> _Given records_
+++

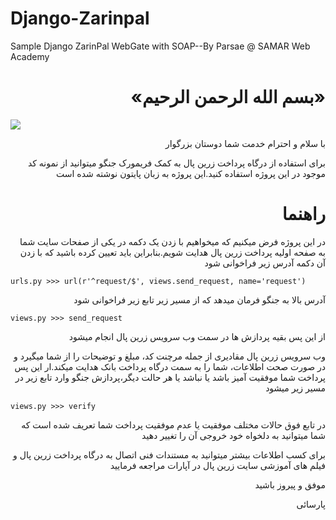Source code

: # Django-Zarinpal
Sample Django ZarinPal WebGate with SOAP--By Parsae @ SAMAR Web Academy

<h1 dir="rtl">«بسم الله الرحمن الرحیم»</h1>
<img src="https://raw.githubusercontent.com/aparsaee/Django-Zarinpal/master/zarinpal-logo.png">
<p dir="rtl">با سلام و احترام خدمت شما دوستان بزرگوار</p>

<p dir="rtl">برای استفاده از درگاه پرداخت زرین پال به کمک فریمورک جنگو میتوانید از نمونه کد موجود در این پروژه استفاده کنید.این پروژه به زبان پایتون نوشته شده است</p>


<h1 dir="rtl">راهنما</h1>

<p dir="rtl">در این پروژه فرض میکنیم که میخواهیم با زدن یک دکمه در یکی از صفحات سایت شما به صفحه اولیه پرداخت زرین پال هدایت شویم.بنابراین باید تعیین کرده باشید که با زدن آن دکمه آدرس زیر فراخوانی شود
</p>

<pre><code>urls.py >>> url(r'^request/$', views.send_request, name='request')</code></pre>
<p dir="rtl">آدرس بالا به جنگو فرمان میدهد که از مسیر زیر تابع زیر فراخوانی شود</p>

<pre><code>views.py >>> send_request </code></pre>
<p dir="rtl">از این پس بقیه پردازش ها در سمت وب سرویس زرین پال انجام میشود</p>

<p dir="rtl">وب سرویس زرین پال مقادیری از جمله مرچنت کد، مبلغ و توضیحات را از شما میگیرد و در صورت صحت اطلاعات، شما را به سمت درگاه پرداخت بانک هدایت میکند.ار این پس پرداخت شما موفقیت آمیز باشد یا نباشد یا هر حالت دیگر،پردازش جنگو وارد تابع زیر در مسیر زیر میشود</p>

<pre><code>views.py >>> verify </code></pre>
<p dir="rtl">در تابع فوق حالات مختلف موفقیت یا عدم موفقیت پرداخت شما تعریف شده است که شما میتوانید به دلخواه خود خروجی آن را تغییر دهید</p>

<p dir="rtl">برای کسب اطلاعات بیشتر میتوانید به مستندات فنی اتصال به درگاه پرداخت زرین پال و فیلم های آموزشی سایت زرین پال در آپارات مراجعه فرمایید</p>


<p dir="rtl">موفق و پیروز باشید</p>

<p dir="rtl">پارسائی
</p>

+++

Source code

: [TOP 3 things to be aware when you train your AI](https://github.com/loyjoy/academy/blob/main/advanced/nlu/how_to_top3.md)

+++

> _Problem description_
Would you please copy exactly the part of the entries above that begins at the line containing "پال انجام میشود</p>" and ends at the line containing "را تغییر دهید</p>", both lines included?

> _Result for this task_
<p dir="rtl">از این پس بقیه پردازش ها در سمت وب سرویس زرین پال انجام میشود</p>

<p dir="rtl">وب سرویس زرین پال مقادیری از جمله مرچنت کد، مبلغ و توضیحات را از شما میگیرد و در صورت صحت اطلاعات، شما را به سمت درگاه پرداخت بانک هدایت میکند.ار این پس پرداخت شما موفقیت آمیز باشد یا نباشد یا هر حالت دیگر،پردازش جنگو وارد تابع زیر در مسیر زیر میشود</p>

<pre><code>views.py >>> verify </code></pre>
<p dir="rtl">در تابع فوق حالات مختلف موفقیت یا عدم موفقیت پرداخت شما تعریف شده است که شما میتوانید به دلخواه خود خروجی آن را تغییر دهید</p>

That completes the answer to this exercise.